= The Guild of the Pope's Peace =

Former Catholic organisation in Great Britain

The Guild of the Pope's Peace was a short-lived Roman Catholic organisation in Great Britain opposed to the First World War. Set up in 1916 to disseminate and promote Pope Benedict XV's utterances in favour of an immediate negotiated peace, the organisation lasted for one year and produced a series of publications also memorable for their attention to typographical detail. Beyond its propagation of an anti-war stance within the British Catholic community, it was notable as an early project of founders Francis Meynell and Stanley Morison, who would later go on to become well-known typographers.

==Background==
Less than a month after the commencement of the First World War, in late July 1914, the reigning Pope Pius X died. His successor Benedict XV adopted a position of impartiality from his ascension, favouring immediate peace negotiations. The Guild of the Pope's Peace was established to print, distribute and promote Benedict’s appeals and writings in an effort to mobilise opposition to the war amongst Britain's Catholics. The Guild's efforts were largely unsuccessful, meeting widespread hostility from prominent English Catholics and seeing its position rejected by the Catholic hierarchy in Britain, principal Catholic laymen and the Catholic press. Contemporary pro-war hysteria in British society condemned the organisation's efforts to failure, and it disappeared roughly a year after its founding. It was a forerunner of the British branch of Pax Christi, the international Catholic peace movement, via its first president E.I. Watkin who was the niece of Francis Meynell.

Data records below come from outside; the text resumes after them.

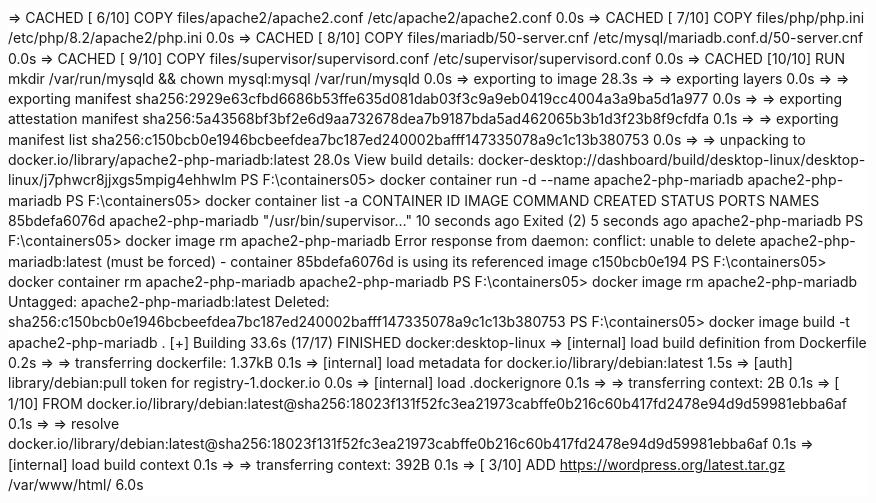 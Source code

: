  => CACHED [ 6/10] COPY files/apache2/apache2.conf /etc/apache2/apache2.conf                                                                              0.0s 
 => CACHED [ 7/10] COPY files/php/php.ini /etc/php/8.2/apache2/php.ini                                                                                    0.0s 
 => CACHED [ 8/10] COPY files/mariadb/50-server.cnf /etc/mysql/mariadb.conf.d/50-server.cnf                                                               0.0s
 => CACHED [ 9/10] COPY files/supervisor/supervisord.conf /etc/supervisor/supervisord.conf                                                                0.0s 
 => CACHED [10/10] RUN mkdir /var/run/mysqld && chown mysql:mysql /var/run/mysqld                                                                         0.0s 
 => exporting to image                                                                                                                                   28.3s 
 => => exporting layers                                                                                                                                   0.0s
 => => exporting manifest sha256:2929e63cfbd6686b53ffe635d081dab03f3c9a9eb0419cc4004a3a9ba5d1a977                                                         0.0s 
 => => exporting attestation manifest sha256:5a43568bf3bf2e6d9aa732678dea7b9187bda5ad462065b3b1d3f23b8f9cfdfa                                             0.1s 
 => => exporting manifest list sha256:c150bcb0e1946bcbeefdea7bc187ed240002bafff147335078a9c1c13b380753                                                    0.0s 
 => => unpacking to docker.io/library/apache2-php-mariadb:latest                                                                                         28.0s 
View build details: docker-desktop://dashboard/build/desktop-linux/desktop-linux/j7phwcr8jjxgs5mpig4ehhwlm
PS F:\containers05> docker container run -d --name apache2-php-mariadb apache2-php-mariadb
PS F:\containers05> docker container list -a
CONTAINER ID   IMAGE                 COMMAND                  CREATED          STATUS                     PORTS     NAMES
85bdefa6076d   apache2-php-mariadb   "/usr/bin/supervisor…"   10 seconds ago   Exited (2) 5 seconds ago             apache2-php-mariadb
PS F:\containers05> docker image rm apache2-php-mariadb
Error response from daemon: conflict: unable to delete apache2-php-mariadb:latest (must be forced) - container 85bdefa6076d is using its referenced image c150bcb0e194
PS F:\containers05> docker container rm apache2-php-mariadb
apache2-php-mariadb
PS F:\containers05> docker image rm apache2-php-mariadb    
Untagged: apache2-php-mariadb:latest
Deleted: sha256:c150bcb0e1946bcbeefdea7bc187ed240002bafff147335078a9c1c13b380753
PS F:\containers05> docker image build -t apache2-php-mariadb .
[+] Building 33.6s (17/17) FINISHED                                                                                                       docker:desktop-linux
 => [internal] load build definition from Dockerfile                                                                                                      0.2s
 => => transferring dockerfile: 1.37kB                                                                                                                    0.1s
 => [internal] load metadata for docker.io/library/debian:latest                                                                                          1.5s
 => [auth] library/debian:pull token for registry-1.docker.io                                                                                             0.0s
 => [internal] load .dockerignore                                                                                                                         0.1s
 => => transferring context: 2B                                                                                                                           0.1s 
 => [ 1/10] FROM docker.io/library/debian:latest@sha256:18023f131f52fc3ea21973cabffe0b216c60b417fd2478e94d9d59981ebba6af                                  0.1s
 => => resolve docker.io/library/debian:latest@sha256:18023f131f52fc3ea21973cabffe0b216c60b417fd2478e94d9d59981ebba6af                                    0.1s 
 => [internal] load build context                                                                                                                         0.1s 
 => => transferring context: 392B                                                                                                                         0.1s 
 => [ 3/10] ADD https://wordpress.org/latest.tar.gz /var/www/html/                                                                                        6.0s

In August 2009, the British Security Service MI5 released documents relating to the period 1916–1949, concerning "Communists and suspected Communists" operating in Britain during that time. These files, KV 2/3041-42, show that the security services were actively monitoring Francis Meynell for his anti-war activities and pro-communist sensibilities. They show how The Guild of Pope’s Peace was suspected of undermining the war effort, as well as being seen as potentially pro-German, owing to its Catholic focus.

==Founders==
Guild of the Pope's Peace was founded by the typographer, book-designer, poet and publisher Francis Meynell⁣ – who for a time chaired the No-Subscription Fellowship – and another who would later become a celebrated typographer Stanley Morison. The pair carried socialist sympathies and were active Conscientious objectors during the Great War. Morrison's appeal against conscription on religious and moral grounds was rejected in 1916 and he was eventually forced to accept alternative employment. Meynell was also a contentious objector, and collapsed at Hounslow Barracks after refusing food and drink for ten days, an event that hastened his discharge. He went on to found the Anglo-Russian Democratic Alliance in March 1917, was assistant editor of The Herald, subsequently The Daily Herald, and later was editor of The Communist.